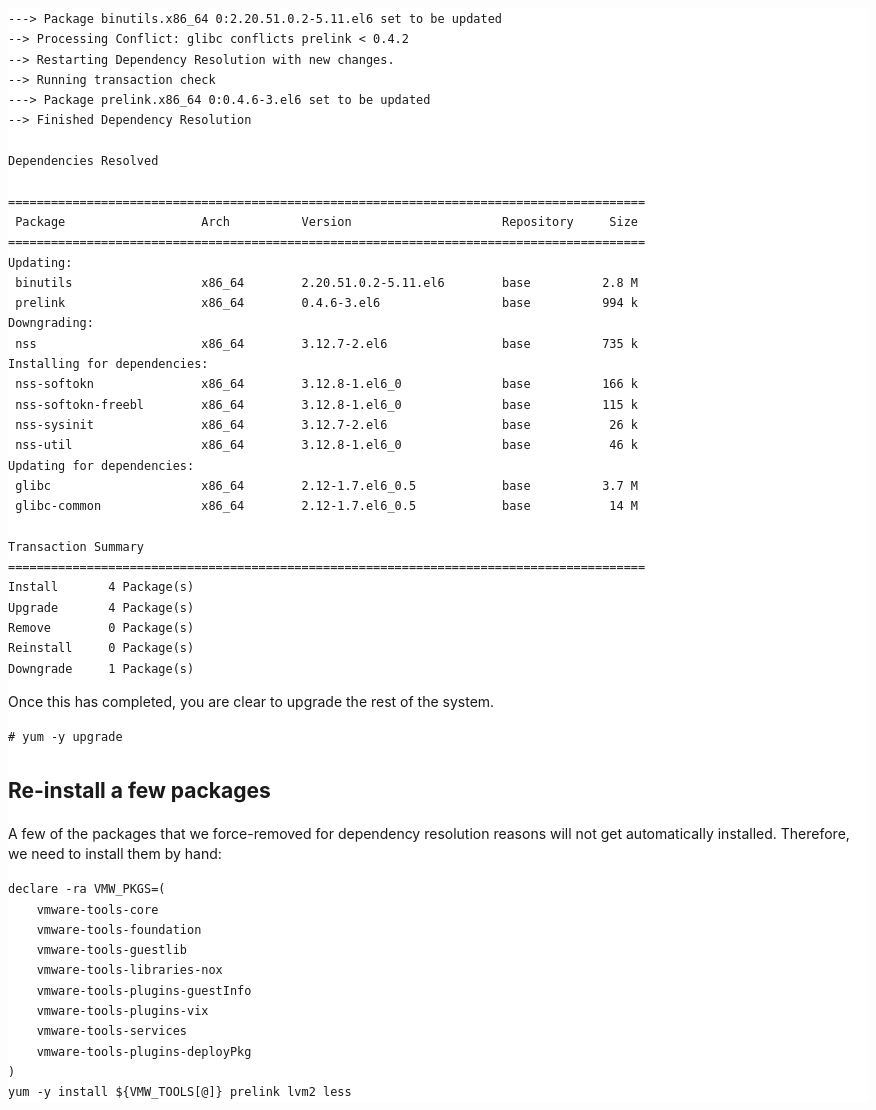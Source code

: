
 ```
---> Package binutils.x86_64 0:2.20.51.0.2-5.11.el6 set to be updated
--> Processing Conflict: glibc conflicts prelink < 0.4.2
--> Restarting Dependency Resolution with new changes.
--> Running transaction check
---> Package prelink.x86_64 0:0.4.6-3.el6 set to be updated
--> Finished Dependency Resolution

Dependencies Resolved

=========================================================================================
 Package                   Arch          Version                     Repository     Size
=========================================================================================
Updating:
 binutils                  x86_64        2.20.51.0.2-5.11.el6        base          2.8 M
 prelink                   x86_64        0.4.6-3.el6                 base          994 k
Downgrading:
 nss                       x86_64        3.12.7-2.el6                base          735 k
Installing for dependencies:
 nss-softokn               x86_64        3.12.8-1.el6_0              base          166 k
 nss-softokn-freebl        x86_64        3.12.8-1.el6_0              base          115 k
 nss-sysinit               x86_64        3.12.7-2.el6                base           26 k
 nss-util                  x86_64        3.12.8-1.el6_0              base           46 k
Updating for dependencies:
 glibc                     x86_64        2.12-1.7.el6_0.5            base          3.7 M
 glibc-common              x86_64        2.12-1.7.el6_0.5            base           14 M

Transaction Summary
=========================================================================================
Install       4 Package(s)
Upgrade       4 Package(s)
Remove        0 Package(s)
Reinstall     0 Package(s)
Downgrade     1 Package(s)
```

Once this has completed, you are clear to upgrade the rest of the system.

```
# yum -y upgrade
```

## Re-install a few packages
A few of the packages that we force-removed for dependency resolution reasons will not get
automatically installed. Therefore, we need to install them by hand:

```
declare -ra VMW_PKGS=(
    vmware-tools-core
    vmware-tools-foundation
    vmware-tools-guestlib
    vmware-tools-libraries-nox
    vmware-tools-plugins-guestInfo
    vmware-tools-plugins-vix
    vmware-tools-services
    vmware-tools-plugins-deployPkg
)
yum -y install ${VMW_TOOLS[@]} prelink lvm2 less
```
-*-
**What to do:**
With the images left out, output all the entries above exactly.

**Result for this exercise:**
Source code

:
 ```
---> Package binutils.x86_64 0:2.20.51.0.2-5.11.el6 set to be updated
--> Processing Conflict: glibc conflicts prelink < 0.4.2
--> Restarting Dependency Resolution with new changes.
--> Running transaction check
---> Package prelink.x86_64 0:0.4.6-3.el6 set to be updated
--> Finished Dependency Resolution

Dependencies Resolved

=========================================================================================
 Package                   Arch          Version                     Repository     Size
=========================================================================================
Updating:
 binutils                  x86_64        2.20.51.0.2-5.11.el6        base          2.8 M
 prelink                   x86_64        0.4.6-3.el6                 base          994 k
Downgrading:
 nss                       x86_64        3.12.7-2.el6                base          735 k
Installing for dependencies:
 nss-softokn               x86_64        3.12.8-1.el6_0              base          166 k
 nss-softokn-freebl        x86_64        3.12.8-1.el6_0              base          115 k
 nss-sysinit               x86_64        3.12.7-2.el6                base           26 k
 nss-util                  x86_64        3.12.8-1.el6_0              base           46 k
Updating for dependencies:
 glibc                     x86_64        2.12-1.7.el6_0.5            base          3.7 M
 glibc-common              x86_64        2.12-1.7.el6_0.5            base           14 M

Transaction Summary
=========================================================================================
Install       4 Package(s)
Upgrade       4 Package(s)
Remove        0 Package(s)
Reinstall     0 Package(s)
Downgrade     1 Package(s)
```

Once this has completed, you are clear to upgrade the rest of the system.

```
# yum -y upgrade
```

## Re-install a few packages
A few of the packages that we force-removed for dependency resolution reasons will not get
automatically installed. Therefore, we need to install them by hand:

```
declare -ra VMW_PKGS=(
    vmware-tools-core
    vmware-tools-foundation
    vmware-tools-guestlib
    vmware-tools-libraries-nox
    vmware-tools-plugins-guestInfo
    vmware-tools-plugins-vix
    vmware-tools-services
    vmware-tools-plugins-deployPkg
)
yum -y install ${VMW_TOOLS[@]} prelink lvm2 less
```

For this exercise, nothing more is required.